Saved data entries =

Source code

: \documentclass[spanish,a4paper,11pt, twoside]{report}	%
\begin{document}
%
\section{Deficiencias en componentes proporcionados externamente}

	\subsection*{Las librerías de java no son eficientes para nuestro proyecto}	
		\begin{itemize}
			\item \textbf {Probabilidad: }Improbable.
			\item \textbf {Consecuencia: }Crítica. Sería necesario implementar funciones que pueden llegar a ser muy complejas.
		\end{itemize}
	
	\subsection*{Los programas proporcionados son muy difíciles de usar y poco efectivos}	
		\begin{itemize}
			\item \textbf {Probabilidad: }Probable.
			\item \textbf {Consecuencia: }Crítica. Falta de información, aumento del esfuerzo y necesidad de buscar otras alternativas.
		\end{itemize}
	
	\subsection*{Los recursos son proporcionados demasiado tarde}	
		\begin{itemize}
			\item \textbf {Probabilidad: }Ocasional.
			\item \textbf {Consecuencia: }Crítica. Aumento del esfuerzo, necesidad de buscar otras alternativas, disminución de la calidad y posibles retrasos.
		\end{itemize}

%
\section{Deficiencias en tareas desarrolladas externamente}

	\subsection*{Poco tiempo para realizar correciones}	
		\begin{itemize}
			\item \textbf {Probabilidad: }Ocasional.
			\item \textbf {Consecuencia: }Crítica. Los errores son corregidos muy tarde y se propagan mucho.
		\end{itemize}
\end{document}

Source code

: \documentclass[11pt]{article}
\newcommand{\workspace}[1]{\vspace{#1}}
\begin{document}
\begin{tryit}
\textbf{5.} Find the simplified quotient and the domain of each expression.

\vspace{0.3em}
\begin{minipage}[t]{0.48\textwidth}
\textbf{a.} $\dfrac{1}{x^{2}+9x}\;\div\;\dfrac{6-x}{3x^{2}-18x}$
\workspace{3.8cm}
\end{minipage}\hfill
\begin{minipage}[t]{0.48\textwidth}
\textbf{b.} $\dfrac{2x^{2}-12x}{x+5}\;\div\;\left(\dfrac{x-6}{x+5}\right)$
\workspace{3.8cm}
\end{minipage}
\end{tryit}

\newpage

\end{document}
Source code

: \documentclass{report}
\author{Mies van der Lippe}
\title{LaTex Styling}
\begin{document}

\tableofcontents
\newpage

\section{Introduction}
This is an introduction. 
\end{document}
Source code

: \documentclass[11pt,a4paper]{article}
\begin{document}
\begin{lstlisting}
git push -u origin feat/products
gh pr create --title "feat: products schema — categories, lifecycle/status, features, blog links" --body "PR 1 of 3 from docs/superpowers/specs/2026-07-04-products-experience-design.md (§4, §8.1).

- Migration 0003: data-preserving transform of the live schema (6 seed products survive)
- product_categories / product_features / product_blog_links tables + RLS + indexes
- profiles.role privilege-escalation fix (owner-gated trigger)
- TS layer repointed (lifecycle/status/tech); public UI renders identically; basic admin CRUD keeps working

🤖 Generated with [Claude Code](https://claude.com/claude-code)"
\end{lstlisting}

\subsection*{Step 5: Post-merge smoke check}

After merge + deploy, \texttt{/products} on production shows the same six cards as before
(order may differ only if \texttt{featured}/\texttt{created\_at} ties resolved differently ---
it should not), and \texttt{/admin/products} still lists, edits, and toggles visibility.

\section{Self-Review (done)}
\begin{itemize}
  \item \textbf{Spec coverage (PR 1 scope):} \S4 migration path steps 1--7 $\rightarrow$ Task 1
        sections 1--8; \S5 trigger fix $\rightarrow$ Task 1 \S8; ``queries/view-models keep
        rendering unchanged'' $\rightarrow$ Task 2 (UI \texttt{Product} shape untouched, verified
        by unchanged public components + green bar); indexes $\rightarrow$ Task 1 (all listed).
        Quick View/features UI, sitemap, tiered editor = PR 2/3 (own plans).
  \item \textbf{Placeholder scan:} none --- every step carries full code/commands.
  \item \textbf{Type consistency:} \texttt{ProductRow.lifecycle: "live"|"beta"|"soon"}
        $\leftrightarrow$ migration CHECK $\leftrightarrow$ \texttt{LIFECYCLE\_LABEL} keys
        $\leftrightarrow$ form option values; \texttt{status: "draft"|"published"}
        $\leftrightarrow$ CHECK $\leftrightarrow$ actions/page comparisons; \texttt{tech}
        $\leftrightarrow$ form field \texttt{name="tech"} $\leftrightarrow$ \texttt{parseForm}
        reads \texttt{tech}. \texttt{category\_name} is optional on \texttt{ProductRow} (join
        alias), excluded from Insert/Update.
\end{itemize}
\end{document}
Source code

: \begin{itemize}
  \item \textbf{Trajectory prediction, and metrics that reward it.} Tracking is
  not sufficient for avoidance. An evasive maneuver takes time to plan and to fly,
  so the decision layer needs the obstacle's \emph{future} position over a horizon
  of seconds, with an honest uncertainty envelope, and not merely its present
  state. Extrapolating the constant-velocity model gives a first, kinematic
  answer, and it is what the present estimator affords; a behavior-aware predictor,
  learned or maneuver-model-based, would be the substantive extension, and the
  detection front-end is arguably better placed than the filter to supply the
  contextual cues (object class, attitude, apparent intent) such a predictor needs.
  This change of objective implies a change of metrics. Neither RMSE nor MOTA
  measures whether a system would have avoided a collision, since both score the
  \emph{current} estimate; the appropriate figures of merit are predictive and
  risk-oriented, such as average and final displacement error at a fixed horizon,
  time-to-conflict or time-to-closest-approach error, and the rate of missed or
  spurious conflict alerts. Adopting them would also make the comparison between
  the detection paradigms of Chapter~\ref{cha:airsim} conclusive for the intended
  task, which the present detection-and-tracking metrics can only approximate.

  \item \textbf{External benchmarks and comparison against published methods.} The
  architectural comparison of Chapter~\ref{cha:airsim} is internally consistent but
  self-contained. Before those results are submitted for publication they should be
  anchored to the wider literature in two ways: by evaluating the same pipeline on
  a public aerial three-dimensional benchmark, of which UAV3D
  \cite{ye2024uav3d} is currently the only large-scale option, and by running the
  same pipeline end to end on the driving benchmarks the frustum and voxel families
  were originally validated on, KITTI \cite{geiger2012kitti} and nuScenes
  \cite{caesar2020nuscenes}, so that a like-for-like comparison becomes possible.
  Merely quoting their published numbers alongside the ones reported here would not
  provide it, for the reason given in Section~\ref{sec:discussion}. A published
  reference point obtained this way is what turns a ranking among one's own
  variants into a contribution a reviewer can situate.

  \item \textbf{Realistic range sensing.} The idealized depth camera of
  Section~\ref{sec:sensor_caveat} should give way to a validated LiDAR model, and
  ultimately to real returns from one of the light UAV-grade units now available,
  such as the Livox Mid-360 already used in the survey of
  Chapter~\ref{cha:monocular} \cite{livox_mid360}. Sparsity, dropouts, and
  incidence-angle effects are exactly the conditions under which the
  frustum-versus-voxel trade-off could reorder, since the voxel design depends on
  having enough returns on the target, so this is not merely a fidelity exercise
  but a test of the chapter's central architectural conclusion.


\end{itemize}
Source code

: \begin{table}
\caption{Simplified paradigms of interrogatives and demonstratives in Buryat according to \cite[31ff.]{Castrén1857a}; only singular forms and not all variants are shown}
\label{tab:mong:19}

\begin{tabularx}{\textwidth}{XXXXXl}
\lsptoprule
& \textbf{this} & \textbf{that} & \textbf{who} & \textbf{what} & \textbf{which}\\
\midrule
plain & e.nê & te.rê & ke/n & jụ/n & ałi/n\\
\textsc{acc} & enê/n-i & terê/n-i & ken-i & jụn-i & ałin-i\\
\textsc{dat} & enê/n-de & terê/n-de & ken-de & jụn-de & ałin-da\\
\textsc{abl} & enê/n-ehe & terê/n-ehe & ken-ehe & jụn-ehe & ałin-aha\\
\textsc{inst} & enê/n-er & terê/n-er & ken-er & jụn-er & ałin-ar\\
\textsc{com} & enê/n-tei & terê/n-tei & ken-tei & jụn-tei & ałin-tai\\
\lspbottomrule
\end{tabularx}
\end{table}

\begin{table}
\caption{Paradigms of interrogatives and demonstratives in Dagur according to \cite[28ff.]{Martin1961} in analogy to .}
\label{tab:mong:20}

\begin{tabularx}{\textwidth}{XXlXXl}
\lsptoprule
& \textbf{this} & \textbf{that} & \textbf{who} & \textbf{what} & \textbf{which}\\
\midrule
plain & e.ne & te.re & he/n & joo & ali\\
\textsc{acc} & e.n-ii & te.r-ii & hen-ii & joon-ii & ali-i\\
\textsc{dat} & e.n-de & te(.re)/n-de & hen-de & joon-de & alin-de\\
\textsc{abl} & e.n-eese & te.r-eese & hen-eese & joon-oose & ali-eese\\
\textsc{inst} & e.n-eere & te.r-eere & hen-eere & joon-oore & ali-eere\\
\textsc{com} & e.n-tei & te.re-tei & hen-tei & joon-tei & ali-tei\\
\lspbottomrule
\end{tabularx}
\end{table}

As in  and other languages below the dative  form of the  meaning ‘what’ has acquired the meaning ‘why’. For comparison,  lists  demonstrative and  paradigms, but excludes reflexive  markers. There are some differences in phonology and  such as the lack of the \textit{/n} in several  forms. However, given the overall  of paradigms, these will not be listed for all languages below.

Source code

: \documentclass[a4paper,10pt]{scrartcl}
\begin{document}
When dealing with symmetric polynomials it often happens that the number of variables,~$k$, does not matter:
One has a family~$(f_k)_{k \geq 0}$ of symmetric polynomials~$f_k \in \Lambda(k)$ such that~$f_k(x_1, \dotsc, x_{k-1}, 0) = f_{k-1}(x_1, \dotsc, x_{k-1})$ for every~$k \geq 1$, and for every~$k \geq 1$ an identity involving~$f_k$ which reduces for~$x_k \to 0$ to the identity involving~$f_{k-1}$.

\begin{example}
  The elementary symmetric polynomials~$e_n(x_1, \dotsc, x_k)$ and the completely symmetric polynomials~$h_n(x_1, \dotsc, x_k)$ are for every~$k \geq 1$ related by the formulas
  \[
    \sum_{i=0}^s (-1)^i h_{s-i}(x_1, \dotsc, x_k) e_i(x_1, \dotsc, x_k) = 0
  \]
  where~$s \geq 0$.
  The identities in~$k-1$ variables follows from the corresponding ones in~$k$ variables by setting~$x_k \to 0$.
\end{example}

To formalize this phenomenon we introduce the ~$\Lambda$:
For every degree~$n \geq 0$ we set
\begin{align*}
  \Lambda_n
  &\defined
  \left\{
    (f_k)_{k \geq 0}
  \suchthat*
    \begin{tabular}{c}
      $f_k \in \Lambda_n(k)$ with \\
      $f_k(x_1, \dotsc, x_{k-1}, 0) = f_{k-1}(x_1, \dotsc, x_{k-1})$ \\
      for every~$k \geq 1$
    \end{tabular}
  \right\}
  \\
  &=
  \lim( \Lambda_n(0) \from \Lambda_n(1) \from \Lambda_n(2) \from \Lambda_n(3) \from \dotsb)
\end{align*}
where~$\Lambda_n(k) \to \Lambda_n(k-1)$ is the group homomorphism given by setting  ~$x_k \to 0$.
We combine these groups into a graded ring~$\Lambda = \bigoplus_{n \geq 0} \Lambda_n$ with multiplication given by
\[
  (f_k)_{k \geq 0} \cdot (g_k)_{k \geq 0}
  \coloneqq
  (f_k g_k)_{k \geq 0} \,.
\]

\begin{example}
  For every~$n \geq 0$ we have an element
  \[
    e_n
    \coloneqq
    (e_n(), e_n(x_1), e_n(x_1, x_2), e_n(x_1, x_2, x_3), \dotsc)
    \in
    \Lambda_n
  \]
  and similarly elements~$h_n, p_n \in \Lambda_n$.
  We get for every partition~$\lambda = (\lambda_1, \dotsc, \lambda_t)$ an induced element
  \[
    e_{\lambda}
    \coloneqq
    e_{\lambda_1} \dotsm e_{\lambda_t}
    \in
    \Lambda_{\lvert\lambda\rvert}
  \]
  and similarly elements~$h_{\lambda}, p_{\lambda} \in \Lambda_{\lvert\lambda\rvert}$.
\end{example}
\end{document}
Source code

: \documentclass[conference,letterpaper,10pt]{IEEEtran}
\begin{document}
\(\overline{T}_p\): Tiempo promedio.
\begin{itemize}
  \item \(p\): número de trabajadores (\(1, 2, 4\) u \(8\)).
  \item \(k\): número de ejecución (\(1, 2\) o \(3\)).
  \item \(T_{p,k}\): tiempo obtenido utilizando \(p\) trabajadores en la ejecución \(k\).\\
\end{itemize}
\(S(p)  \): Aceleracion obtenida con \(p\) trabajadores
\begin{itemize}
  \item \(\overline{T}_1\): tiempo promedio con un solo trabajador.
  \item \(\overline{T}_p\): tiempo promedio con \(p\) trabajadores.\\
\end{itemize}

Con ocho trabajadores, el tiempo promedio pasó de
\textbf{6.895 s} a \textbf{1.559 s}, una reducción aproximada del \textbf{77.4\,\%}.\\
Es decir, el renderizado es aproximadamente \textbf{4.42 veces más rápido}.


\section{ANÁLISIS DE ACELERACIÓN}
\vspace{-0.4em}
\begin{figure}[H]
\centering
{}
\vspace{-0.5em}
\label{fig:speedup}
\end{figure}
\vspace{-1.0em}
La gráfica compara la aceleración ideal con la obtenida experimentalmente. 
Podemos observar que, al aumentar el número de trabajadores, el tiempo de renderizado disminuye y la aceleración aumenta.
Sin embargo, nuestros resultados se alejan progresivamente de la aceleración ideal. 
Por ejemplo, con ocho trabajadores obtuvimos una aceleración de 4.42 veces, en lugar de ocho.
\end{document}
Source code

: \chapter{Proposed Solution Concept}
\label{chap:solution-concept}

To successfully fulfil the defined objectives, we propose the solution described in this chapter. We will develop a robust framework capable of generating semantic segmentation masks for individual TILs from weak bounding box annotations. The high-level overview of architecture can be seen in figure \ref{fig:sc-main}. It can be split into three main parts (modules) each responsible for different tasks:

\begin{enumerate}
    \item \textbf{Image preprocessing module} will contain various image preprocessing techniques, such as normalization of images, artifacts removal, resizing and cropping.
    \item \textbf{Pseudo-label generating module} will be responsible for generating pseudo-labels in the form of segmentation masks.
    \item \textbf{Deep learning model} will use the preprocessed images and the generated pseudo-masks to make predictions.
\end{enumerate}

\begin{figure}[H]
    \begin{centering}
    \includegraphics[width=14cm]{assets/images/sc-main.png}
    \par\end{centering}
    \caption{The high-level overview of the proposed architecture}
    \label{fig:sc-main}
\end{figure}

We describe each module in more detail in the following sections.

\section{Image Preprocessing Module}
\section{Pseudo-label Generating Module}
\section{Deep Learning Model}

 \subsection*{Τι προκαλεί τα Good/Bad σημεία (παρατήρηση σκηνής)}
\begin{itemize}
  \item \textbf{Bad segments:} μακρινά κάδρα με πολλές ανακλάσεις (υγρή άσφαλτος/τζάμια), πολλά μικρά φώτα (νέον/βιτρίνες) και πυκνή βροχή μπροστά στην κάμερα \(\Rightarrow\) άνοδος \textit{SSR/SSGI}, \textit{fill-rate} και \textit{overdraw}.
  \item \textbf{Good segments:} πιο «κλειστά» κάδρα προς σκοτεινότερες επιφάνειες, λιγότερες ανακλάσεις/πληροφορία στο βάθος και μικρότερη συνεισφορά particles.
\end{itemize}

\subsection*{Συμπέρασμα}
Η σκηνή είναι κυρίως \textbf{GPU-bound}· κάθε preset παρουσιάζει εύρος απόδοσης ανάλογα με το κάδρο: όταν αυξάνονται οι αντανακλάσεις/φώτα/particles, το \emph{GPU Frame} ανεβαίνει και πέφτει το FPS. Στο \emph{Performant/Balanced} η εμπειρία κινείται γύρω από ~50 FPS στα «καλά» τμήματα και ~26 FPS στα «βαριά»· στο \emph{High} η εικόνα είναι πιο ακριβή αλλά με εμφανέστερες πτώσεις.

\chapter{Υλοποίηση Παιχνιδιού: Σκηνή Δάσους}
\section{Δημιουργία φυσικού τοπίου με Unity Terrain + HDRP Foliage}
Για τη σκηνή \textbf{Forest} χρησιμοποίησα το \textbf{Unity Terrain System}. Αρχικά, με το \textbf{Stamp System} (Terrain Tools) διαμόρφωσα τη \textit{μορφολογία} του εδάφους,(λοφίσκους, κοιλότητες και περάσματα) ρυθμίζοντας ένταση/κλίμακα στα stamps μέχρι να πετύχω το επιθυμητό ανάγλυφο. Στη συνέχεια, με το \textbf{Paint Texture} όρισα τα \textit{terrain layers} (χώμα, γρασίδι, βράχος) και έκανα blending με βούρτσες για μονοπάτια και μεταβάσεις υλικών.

Assignment = Return every line above in which the string "design" occurs.

Expected answer =
gh pr create --title "feat: products schema — categories, lifecycle/status, features, blog links" --body "PR 1 of 3 from docs/superpowers/specs/2026-07-04-products-experience-design.md (§4, §8.1).
  frustum-versus-voxel trade-off could reorder, since the voxel design depends on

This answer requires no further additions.